====== MATERIALS PROVIDED ======

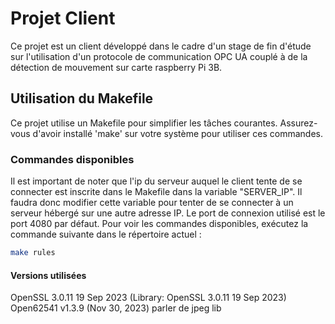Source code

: # Projet Client

Ce projet est un client développé dans le cadre d'un stage de fin d'étude sur l'utilisation d'un protocole de communication OPC UA couplé à de la détection de mouvement sur carte raspberry Pi 3B.

## Utilisation du Makefile

Ce projet utilise un Makefile pour simplifier les tâches courantes. Assurez-vous d'avoir installé 'make' sur votre système pour utiliser ces commandes.

### Commandes disponibles

Il est important de noter que l'ip du serveur auquel le client tente de se connecter est inscrite dans le Makefile dans la variable "SERVER_IP". Il faudra donc modifier cette variable pour tenter de se connecter à un serveur hébergé sur une autre adresse IP. Le port de connexion utilisé est le port 4080 par défaut.
Pour voir les commandes disponibles, exécutez la commande suivante dans le répertoire actuel :

```bash
make rules
```

#### Versions utilisées
OpenSSL 3.0.11 19 Sep 2023 (Library: OpenSSL 3.0.11 19 Sep 2023)
Open62541 v1.3.9 (Nov 30, 2023)
parler de jpeg lib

======

§ WORK INSTRUCTION
Could you reproduce, exactly as written, the lines running from the one with "## Utilisation du Makefile" to the end of the entries above?

§ RESULT FOR THIS EXERCISE
## Utilisation du Makefile

Ce projet utilise un Makefile pour simplifier les tâches courantes. Assurez-vous d'avoir installé 'make' sur votre système pour utiliser ces commandes.

### Commandes disponibles

Il est important de noter que l'ip du serveur auquel le client tente de se connecter est inscrite dans le Makefile dans la variable "SERVER_IP". Il faudra donc modifier cette variable pour tenter de se connecter à un serveur hébergé sur une autre adresse IP. Le port de connexion utilisé est le port 4080 par défaut.
Pour voir les commandes disponibles, exécutez la commande suivante dans le répertoire actuel :

```bash
make rules
```

#### Versions utilisées
OpenSSL 3.0.11 19 Sep 2023 (Library: OpenSSL 3.0.11 19 Sep 2023)
Open62541 v1.3.9 (Nov 30, 2023)
parler de jpeg lib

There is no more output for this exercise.